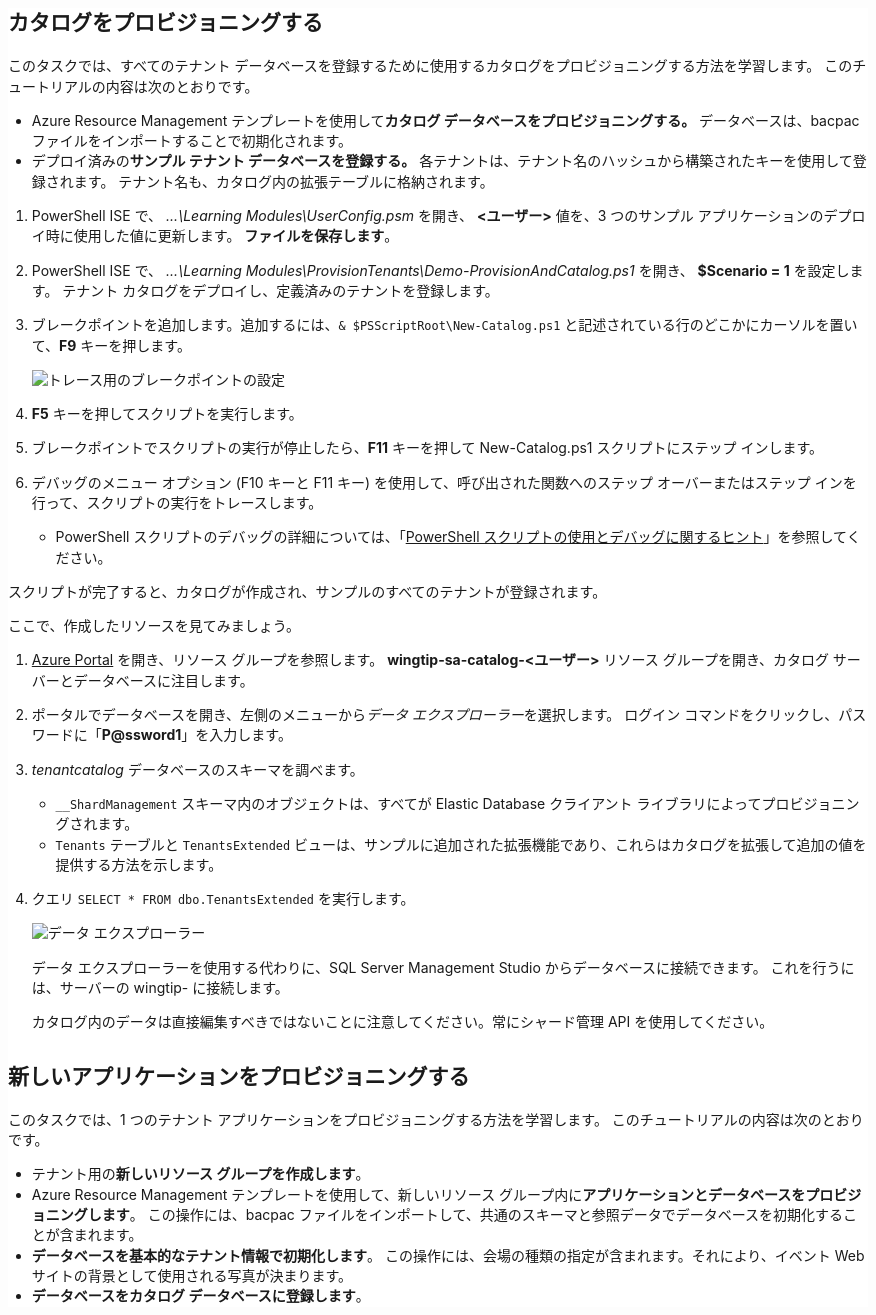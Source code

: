 ## <a name="provision-the-catalog"></a>カタログをプロビジョニングする

このタスクでは、すべてのテナント データベースを登録するために使用するカタログをプロビジョニングする方法を学習します。 このチュートリアルの内容は次のとおりです。 

* Azure Resource Management テンプレートを使用して**カタログ データベースをプロビジョニングする。** データベースは、bacpac ファイルをインポートすることで初期化されます。  
* デプロイ済みの**サンプル テナント データベースを登録する。**  各テナントは、テナント名のハッシュから構築されたキーを使用して登録されます。  テナント名も、カタログ内の拡張テーブルに格納されます。

1. PowerShell ISE で、 *...\Learning Modules\UserConfig.psm* を開き、 **\<ユーザー\>** 値を、3 つのサンプル アプリケーションのデプロイ時に使用した値に更新します。  **ファイルを保存します**。  
1. PowerShell ISE で、 *...\Learning Modules\ProvisionTenants\Demo-ProvisionAndCatalog.ps1* を開き、 **$Scenario = 1** を設定します。 テナント カタログをデプロイし、定義済みのテナントを登録します。

1. ブレークポイントを追加します。追加するには、`& $PSScriptRoot\New-Catalog.ps1` と記述されている行のどこかにカーソルを置いて、**F9** キーを押します。

    ![トレース用のブレークポイントの設定](media/saas-standaloneapp-provision-and-catalog/breakpoint.png)

1. **F5** キーを押してスクリプトを実行します。 
1.  ブレークポイントでスクリプトの実行が停止したら、**F11** キーを押して New-Catalog.ps1 スクリプトにステップ インします。
1.  デバッグのメニュー オプション (F10 キーと F11 キー) を使用して、呼び出された関数へのステップ オーバーまたはステップ インを行って、スクリプトの実行をトレースします。
    *   PowerShell スクリプトのデバッグの詳細については、「[PowerShell スクリプトの使用とデバッグに関するヒント](https://msdn.microsoft.com/powershell/scripting/core-powershell/ise/how-to-debug-scripts-in-windows-powershell-ise)」を参照してください。

スクリプトが完了すると、カタログが作成され、サンプルのすべてのテナントが登録されます。 

ここで、作成したリソースを見てみましょう。

1. [Azure Portal](https://portal.azure.com/) を開き、リソース グループを参照します。  **wingtip-sa-catalog-\<ユーザー\>** リソース グループを開き、カタログ サーバーとデータベースに注目します。
1. ポータルでデータベースを開き、左側のメニューから*データ エクスプローラー*を選択します。  ログイン コマンドをクリックし、パスワードに「**P\@ssword1**」を入力します。


1. *tenantcatalog* データベースのスキーマを調べます。  
   * `__ShardManagement` スキーマ内のオブジェクトは、すべてが Elastic Database クライアント ライブラリによってプロビジョニングされます。
   * `Tenants` テーブルと `TenantsExtended` ビューは、サンプルに追加された拡張機能であり、これらはカタログを拡張して追加の値を提供する方法を示します。
1. クエリ `SELECT * FROM dbo.TenantsExtended` を実行します。          

   ![データ エクスプローラー](media/saas-standaloneapp-provision-and-catalog/data-explorer-tenantsextended.png)

    データ エクスプローラーを使用する代わりに、SQL Server Management Studio からデータベースに接続できます。 これを行うには、サーバーの wingtip- に接続します。 

    
    カタログ内のデータは直接編集すべきではないことに注意してください。常にシャード管理 API を使用してください。 

## <a name="provision-a-new-tenant-application"></a>新しいアプリケーションをプロビジョニングする

このタスクでは、1 つのテナント アプリケーションをプロビジョニングする方法を学習します。 このチュートリアルの内容は次のとおりです。  

* テナント用の**新しいリソース グループを作成します**。 
* Azure Resource Management テンプレートを使用して、新しいリソース グループ内に**アプリケーションとデータベースをプロビジョニングします**。  この操作には、bacpac ファイルをインポートして、共通のスキーマと参照データでデータベースを初期化することが含まれます。 
* **データベースを基本的なテナント情報で初期化します**。 この操作には、会場の種類の指定が含まれます。それにより、イベント Web サイトの背景として使用される写真が決まります。 
* **データベースをカタログ データベースに登録します**。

..............................

_ABOUT THIS EXERCISE_: Your task is an exact printout of the records above, with no pictures.

_RESPONSE AREA_:
Source code

: ## <a name="provision-the-catalog"></a>カタログをプロビジョニングする

このタスクでは、すべてのテナント データベースを登録するために使用するカタログをプロビジョニングする方法を学習します。 このチュートリアルの内容は次のとおりです。 

* Azure Resource Management テンプレートを使用して**カタログ データベースをプロビジョニングする。** データベースは、bacpac ファイルをインポートすることで初期化されます。  
* デプロイ済みの**サンプル テナント データベースを登録する。**  各テナントは、テナント名のハッシュから構築されたキーを使用して登録されます。  テナント名も、カタログ内の拡張テーブルに格納されます。

1. PowerShell ISE で、 *...\Learning Modules\UserConfig.psm* を開き、 **\<ユーザー\>** 値を、3 つのサンプル アプリケーションのデプロイ時に使用した値に更新します。  **ファイルを保存します**。  
1. PowerShell ISE で、 *...\Learning Modules\ProvisionTenants\Demo-ProvisionAndCatalog.ps1* を開き、 **$Scenario = 1** を設定します。 テナント カタログをデプロイし、定義済みのテナントを登録します。

1. ブレークポイントを追加します。追加するには、`& $PSScriptRoot\New-Catalog.ps1` と記述されている行のどこかにカーソルを置いて、**F9** キーを押します。

    ![トレース用のブレークポイントの設定](media/saas-standaloneapp-provision-and-catalog/breakpoint.png)

1. **F5** キーを押してスクリプトを実行します。 
1.  ブレークポイントでスクリプトの実行が停止したら、**F11** キーを押して New-Catalog.ps1 スクリプトにステップ インします。
1.  デバッグのメニュー オプション (F10 キーと F11 キー) を使用して、呼び出された関数へのステップ オーバーまたはステップ インを行って、スクリプトの実行をトレースします。
    *   PowerShell スクリプトのデバッグの詳細については、「[PowerShell スクリプトの使用とデバッグに関するヒント](https://msdn.microsoft.com/powershell/scripting/core-powershell/ise/how-to-debug-scripts-in-windows-powershell-ise)」を参照してください。

スクリプトが完了すると、カタログが作成され、サンプルのすべてのテナントが登録されます。 

ここで、作成したリソースを見てみましょう。

1. [Azure Portal](https://portal.azure.com/) を開き、リソース グループを参照します。  **wingtip-sa-catalog-\<ユーザー\>** リソース グループを開き、カタログ サーバーとデータベースに注目します。
1. ポータルでデータベースを開き、左側のメニューから*データ エクスプローラー*を選択します。  ログイン コマンドをクリックし、パスワードに「**P\@ssword1**」を入力します。


1. *tenantcatalog* データベースのスキーマを調べます。  
   * `__ShardManagement` スキーマ内のオブジェクトは、すべてが Elastic Database クライアント ライブラリによってプロビジョニングされます。
   * `Tenants` テーブルと `TenantsExtended` ビューは、サンプルに追加された拡張機能であり、これらはカタログを拡張して追加の値を提供する方法を示します。
1. クエリ `SELECT * FROM dbo.TenantsExtended` を実行します。          

   ![データ エクスプローラー](media/saas-standaloneapp-provision-and-catalog/data-explorer-tenantsextended.png)

    データ エクスプローラーを使用する代わりに、SQL Server Management Studio からデータベースに接続できます。 これを行うには、サーバーの wingtip- に接続します。 

    
    カタログ内のデータは直接編集すべきではないことに注意してください。常にシャード管理 API を使用してください。 

## <a name="provision-a-new-tenant-application"></a>新しいアプリケーションをプロビジョニングする

このタスクでは、1 つのテナント アプリケーションをプロビジョニングする方法を学習します。 このチュートリアルの内容は次のとおりです。  

* テナント用の**新しいリソース グループを作成します**。 
* Azure Resource Management テンプレートを使用して、新しいリソース グループ内に**アプリケーションとデータベースをプロビジョニングします**。  この操作には、bacpac ファイルをインポートして、共通のスキーマと参照データでデータベースを初期化することが含まれます。 
* **データベースを基本的なテナント情報で初期化します**。 この操作には、会場の種類の指定が含まれます。それにより、イベント Web サイトの背景として使用される写真が決まります。 
* **データベースをカタログ データベースに登録します**。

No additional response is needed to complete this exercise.